3. A workflow hook consumes it

Mercur’s product create workflow — createProductsWorkflow from @mercurjs/core/workflows (id mercur-create-products) — is what the vendor route runs, and it exposes a productsCreated hook that runs after the products are created, receiving both the created records and your additional_data. Consume it to perform the real work — here, linking the product to a brand — with a compensation function so a failure rolls the link back:
src/workflows/hooks/created-product.ts
import { createProductsWorkflow } from "@mercurjs/core/workflows"
import { StepResponse } from "@medusajs/framework/workflows-sdk"
import { Modules } from "@medusajs/framework/utils"
import { LinkDefinition } from "@medusajs/framework/types"
import { BRAND_MODULE } from "../../modules/brand"

createProductsWorkflow.hooks.productsCreated(
  async ({ products, additional_data }, { container }) => {
    if (!additional_data?.brand_id) {
      return new StepResponse([], [])
    }

    const link = container.resolve("link")
    const links: LinkDefinition[] = products.map((product) => ({
      [Modules.PRODUCT]: { product_id: product.id },
      [BRAND_MODULE]: { brand_id: additional_data.brand_id },
    }))

    await link.create(links)
    return new StepResponse(links, links)
  },
  // compensation — undo the links if a later step fails
  async (links, { container }) => {
    if (!links?.length) {
      return
    }
    await container.resolve("link").dismiss(links)
  }
)
Mercur’s createProductsWorkflow wraps Medusa’s stock create-products flow and adds the marketplace layer (seller association, attributes, audit trail).

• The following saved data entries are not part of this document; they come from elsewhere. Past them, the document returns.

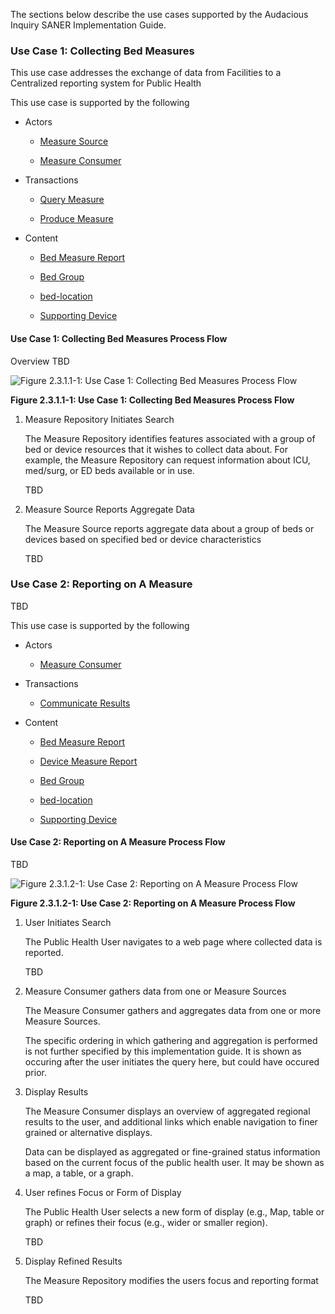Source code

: <?xml version="1.0" encoding="UTF-8"?>
The sections below describe the use cases supported by the
Audacious Inquiry SANER Implementation Guide.


### Use Case 1: Collecting Bed Measures

This use case addresses the exchange of data from Facilities to a Centralized
reporting system for Public Health


This use case is supported by the following

* Actors

  - [Measure Source](actors_and_transactions.html#measure-source)

  - [Measure Consumer](actors_and_transactions.html#measure-consumer)

* Transactions

  - [Query Measure](transaction-1.html)

  - [Produce Measure](transaction-2.html)

* Content

  - [Bed Measure Report](StructureDefinition-saner-bed-measure-report.html)

  - [Bed Group](StructureDefinition-saner-bed-group.html)

  - [bed-location](StructureDefinition-saner-bed-location.html)

  - [Supporting Device](StructureDefinition-saner-supporting-device.html)

#### Use Case 1: Collecting Bed Measures Process Flow 

Overview TBD


![Figure 2.3.1.1-1: Use Case 1: Collecting Bed Measures Process Flow](usecase1-processflow.svg "Figure 2.3.1.1-1: Use Case 1: Collecting Bed Measures Process Flow")

**Figure 2.3.1.1-1: Use Case 1: Collecting Bed Measures Process Flow**


1. <span xmlns:ig="http://ainq.com/ig-definition" xmlns="http://ainq.com/ig-definition" xmlns:html="http://www.w3.org/1999/xhtml" id="BED-STEP1">Measure Repository Initiates Search</span>

   The Measure Repository identifies features associated with a group of
bed or device resources that it wishes to collect data about.  For example, the Measure Repository can
request information about ICU, med/surg, or ED beds available or in use.


   TBD


1. <span xmlns:ig="http://ainq.com/ig-definition" xmlns="http://ainq.com/ig-definition" xmlns:html="http://www.w3.org/1999/xhtml" id="BED-STEP2">Measure Source Reports Aggregate Data</span>

   The Measure Source reports aggregate data about a group of beds or devices based
	                on specified bed or device characteristics


   TBD


### Use Case 2: Reporting on A Measure

TBD


This use case is supported by the following

* Actors

  - [Measure Consumer](actors_and_transactions.html#measure-consumer)

* Transactions

  - [Communicate Results](transaction-1.html)

* Content

  - [Bed Measure Report](StructureDefinition-saner-bed-measure-report.html)

  - [Device Measure Report](StructureDefinition-saner-device-measure-report.html)

  - [Bed Group](StructureDefinition-saner-bed-group.html)

  - [bed-location](StructureDefinition-saner-bed-location.html)

  - [Supporting Device](StructureDefinition-saner-supporting-device.html)

#### Use Case 2: Reporting on A Measure Process Flow 

TBD


![Figure 2.3.1.2-1: Use Case 2: Reporting on A Measure Process Flow](usecase2-processflow.svg "Figure 2.3.1.2-1: Use Case 2: Reporting on A Measure Process Flow")

**Figure 2.3.1.2-1: Use Case 2: Reporting on A Measure Process Flow**


1. <span xmlns:ig="http://ainq.com/ig-definition" xmlns="http://ainq.com/ig-definition" xmlns:html="http://www.w3.org/1999/xhtml" id="Reporting-STEP1">User Initiates Search</span>

   The Public Health User navigates to a web page where collected data is reported.


   TBD


1. <span xmlns:ig="http://ainq.com/ig-definition" xmlns="http://ainq.com/ig-definition" xmlns:html="http://www.w3.org/1999/xhtml" id="Aggregating-STEP2">Measure Consumer gathers data from one or Measure Sources</span>

   The Measure Consumer gathers and aggregates data from one or more Measure Sources.


   The specific ordering in which gathering and aggregation is performed is not further specified
by this implementation guide. It is shown as occuring after the user initiates the query here, but could have occured
prior.


1. <span xmlns:ig="http://ainq.com/ig-definition" xmlns="http://ainq.com/ig-definition" xmlns:html="http://www.w3.org/1999/xhtml" id="">Display Results</span>

   The Measure Consumer displays an overview of aggregated regional results to the
user, and additional links which enable navigation to finer grained or alternative displays.


   Data can be displayed as aggregated or fine-grained status information based
on the current focus of the public health user.  It may be shown as a map, a table, or a graph.


1. <span xmlns:ig="http://ainq.com/ig-definition" xmlns="http://ainq.com/ig-definition" xmlns:html="http://www.w3.org/1999/xhtml" id="Reporting-STEP2">User refines Focus or Form of Display</span>

   The Public Health User selects a new form of display (e.g., Map, table or graph) or refines their
focus (e.g., wider or smaller region).


   TBD


1. <span xmlns:ig="http://ainq.com/ig-definition" xmlns="http://ainq.com/ig-definition" xmlns:html="http://www.w3.org/1999/xhtml" id="">Display Refined Results</span>

   The Measure Repository modifies the users focus and reporting format


   TBD

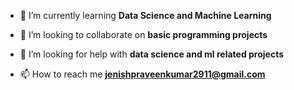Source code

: 
- 🌱 I’m currently learning **Data Science and Machine Learning**

- 👯 I’m looking to collaborate on **basic programming projects**

- 🤝 I’m looking for help with **data science and ml related projects**

- 📫 How to reach me **jenishpraveenkumar2911@gmail.com**

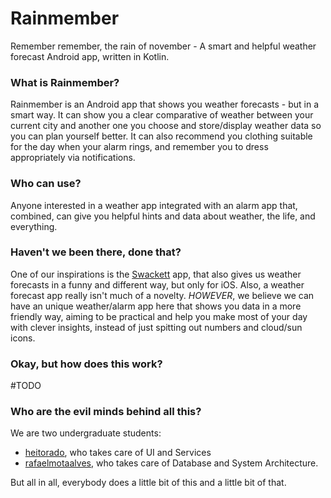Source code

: # Rainmember
Remember remember, the rain of november - A smart and helpful weather forecast Android app, written in Kotlin.

### What is Rainmember?
Rainmember is an Android app that shows you weather forecasts - but in a smart way. It can show you a clear comparative of weather between your current city and another one you choose and store/display weather data so you can plan yourself better. It can also recommend you clothing suitable for the day when your alarm rings, and remember you to dress appropriately via notifications.

### Who can use?
Anyone interested in a weather app integrated with an alarm app that, combined, can give you helpful hints and data about weather, the life, and everything.

### Haven't we been there, done that?
One of our inspirations is the [Swackett](https://sweaterjacketorcoat.com/apps/) app, that also gives us weather forecasts in a funny and different way, but only for iOS. Also, a weather forecast app really isn't much of a novelty. _HOWEVER_, we believe we can have an unique weather/alarm app here that shows you data in a more friendly way, aiming to be practical and help you make most of your day with clever insights, instead of just spitting out numbers and cloud/sun icons.

### Okay, but how does this work?
#TODO

### Who are the evil minds behind all this?
We are two undergraduate students:
- [heitorado](https://github.com/heitorado), who takes care of UI and Services
- [rafaelmotaalves](https://github.com/rafaelmotaalves), who takes care of Database and System Architecture.

But all in all, everybody does a little bit of this and a little bit of that.
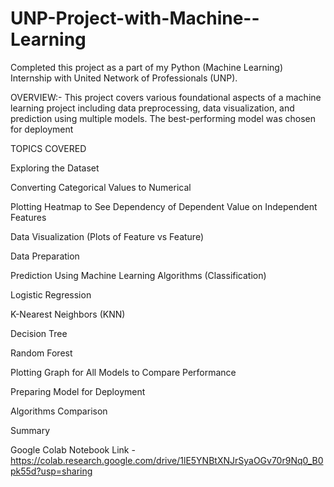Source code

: # UNP-Project-with-Machine--Learning
Completed this project as a part of my Python (Machine Learning) Internship with United Network of Professionals (UNP).

OVERVIEW:- This project covers various foundational aspects of a machine learning project including data preprocessing, data visualization, and prediction using multiple models. The best-performing model was chosen for deployment

TOPICS COVERED

Exploring the Dataset

Converting Categorical Values to Numerical

Plotting Heatmap to See Dependency of Dependent Value on Independent Features

Data Visualization (Plots of Feature vs Feature)

Data Preparation

Prediction Using Machine Learning Algorithms (Classification)

Logistic Regression

K-Nearest Neighbors (KNN)

Decision Tree

Random Forest

Plotting Graph for All Models to Compare Performance

Preparing Model for Deployment

Algorithms Comparison

 Summary

 
 Google Colab Notebook Link -https://colab.research.google.com/drive/1lE5YNBtXNJrSyaOGv70r9Nq0_B0pk55d?usp=sharing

Because it re-exposes the validate and productsCreated hooks, you extend the Mercur flow the same way you would a plain Medusa one — consume its hook, don’t fork it.
This is the override pattern in one sentence: the panel writes to additional_data, the route lets it through via additionalDataValidator, and a hooks.<name> consumer turns it into real behaviour — all additively, without copying or replacing any built-in code. It’s how you extend a Mercur (or Medusa) flow instead of forking it. See Workflows → hooks.
The hook runs inside the workflow, so its mutation still obeys the one-mutation-per-step + compensation rule — always pair link.create with a link.dismiss compensation. Never do the work in a route handler after the workflow returns; put it in the hook.

Checklist

  • Data is genuinely one-row-per-parent with no lifecycle → custom field; otherwise a module.
  • Field registered in medusa-config.ts; db:migrate run; writes go through additional_data on a workflow.
  • Panel: one defineCustomFieldsConfig per model contributes forms / displays / list, with typed zones.
  • Linked-module data pulled in with the link property (not a hand-written second fetch); the link exists and respects vendor field constraints.
  • Extended fields typed once via a .d.ts merging into the framework DTO, and requested with +…* so they arrive.
  • The override chain is complete: panel → additional_dataadditionalDataValidator declares the key → a hooks.<name> consumer does the work inside the workflow, with compensation. No route/workflow forked.